Marfo has had an interest in art since childhood, with his grandmother having a defining influence on his practice. Being in her company, and in the presence of African artifacts and Akan deities with a mythological connection to the spirit and the saint world, shaped his art. The akua’ba, a wooden fertility doll in Akan art gifted to women of childbearing age, is a particularly important reference point in terms of style and content. His initial foray into art began with drawing puppets he saw on children's TV programmes every Saturday morning. Conforming to the usual depiction of Ghanaian deities in red and black, his early paintings were in only these two colours, with a thematic aim to challenge the idea of the ‘primitive’ in African religion. His relocation to New York in the 1990s exposed him to the city's vibrant graffiti culture and the African art in local galleries.
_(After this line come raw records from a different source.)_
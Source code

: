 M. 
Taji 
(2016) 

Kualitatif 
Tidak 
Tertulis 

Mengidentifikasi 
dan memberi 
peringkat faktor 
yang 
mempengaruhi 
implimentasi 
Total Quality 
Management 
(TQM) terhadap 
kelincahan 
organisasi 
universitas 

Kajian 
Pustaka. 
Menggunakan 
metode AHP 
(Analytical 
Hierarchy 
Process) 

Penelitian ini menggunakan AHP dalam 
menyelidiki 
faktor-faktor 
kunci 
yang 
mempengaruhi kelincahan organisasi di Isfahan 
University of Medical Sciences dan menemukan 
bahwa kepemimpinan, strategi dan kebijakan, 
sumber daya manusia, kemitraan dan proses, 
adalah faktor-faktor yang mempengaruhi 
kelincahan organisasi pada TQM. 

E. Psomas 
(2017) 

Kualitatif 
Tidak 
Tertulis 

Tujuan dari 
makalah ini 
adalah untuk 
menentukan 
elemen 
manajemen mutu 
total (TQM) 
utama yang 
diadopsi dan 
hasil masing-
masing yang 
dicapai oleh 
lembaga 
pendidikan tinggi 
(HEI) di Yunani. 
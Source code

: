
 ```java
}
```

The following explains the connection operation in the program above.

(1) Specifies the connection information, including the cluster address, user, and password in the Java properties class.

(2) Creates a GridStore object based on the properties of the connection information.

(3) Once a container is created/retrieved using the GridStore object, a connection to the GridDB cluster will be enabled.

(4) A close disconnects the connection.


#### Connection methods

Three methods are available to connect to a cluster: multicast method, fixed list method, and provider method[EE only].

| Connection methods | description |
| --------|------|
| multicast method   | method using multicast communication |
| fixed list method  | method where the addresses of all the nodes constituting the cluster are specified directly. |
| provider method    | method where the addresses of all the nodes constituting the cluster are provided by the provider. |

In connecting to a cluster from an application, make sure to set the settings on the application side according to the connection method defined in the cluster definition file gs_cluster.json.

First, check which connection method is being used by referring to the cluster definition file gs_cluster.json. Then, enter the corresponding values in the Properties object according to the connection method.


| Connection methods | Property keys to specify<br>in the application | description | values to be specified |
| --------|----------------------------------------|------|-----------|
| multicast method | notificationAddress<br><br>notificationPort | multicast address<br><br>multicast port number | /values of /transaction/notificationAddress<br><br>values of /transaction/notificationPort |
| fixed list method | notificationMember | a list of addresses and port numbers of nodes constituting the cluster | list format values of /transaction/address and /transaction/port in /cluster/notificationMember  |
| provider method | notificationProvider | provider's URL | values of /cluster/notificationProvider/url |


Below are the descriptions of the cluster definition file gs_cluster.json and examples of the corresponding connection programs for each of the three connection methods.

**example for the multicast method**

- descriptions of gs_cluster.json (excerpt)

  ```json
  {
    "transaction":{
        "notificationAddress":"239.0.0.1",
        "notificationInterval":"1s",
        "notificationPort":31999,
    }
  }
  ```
His oeuvre subsequently evolved into a multidisciplinary practice driven by discontent with societal disparities. As such, it developed a dual conduit: it became an avenue for personal discovery as well as a platform in which to juxtapose fond memories of childhood against the stark realities of contemporary life, with an emphasis on cultural hybridity and universal heritage. Marfo's works span a wide range of themes, from examining the influence of religion and spirituality in today's world to addressing issues such as womanhood, prostitution, globalization, the importance of cows, and the dynamics of human connections, and he is motivated by a desire to confront issues that are often avoided in everyday discourse. His resulting oeuvre is a melange of TV puppets, urban street art, and African cultural influences, expressed through dynamic, linear, and vividly coloured characters. His paintings often feature an array of diverse, imposing figures that seem to emerge like visions, engaging the viewer with their intense gaze, often accompanied by the inclusion of bold text. He cites Francis Bacon, Fernand Léger, and Pablo Picasso as his early influences, although he is regularly compared to Basquiat. Marfo calls his style Afro Expressionism and often mixes Akan iconography with Western expression.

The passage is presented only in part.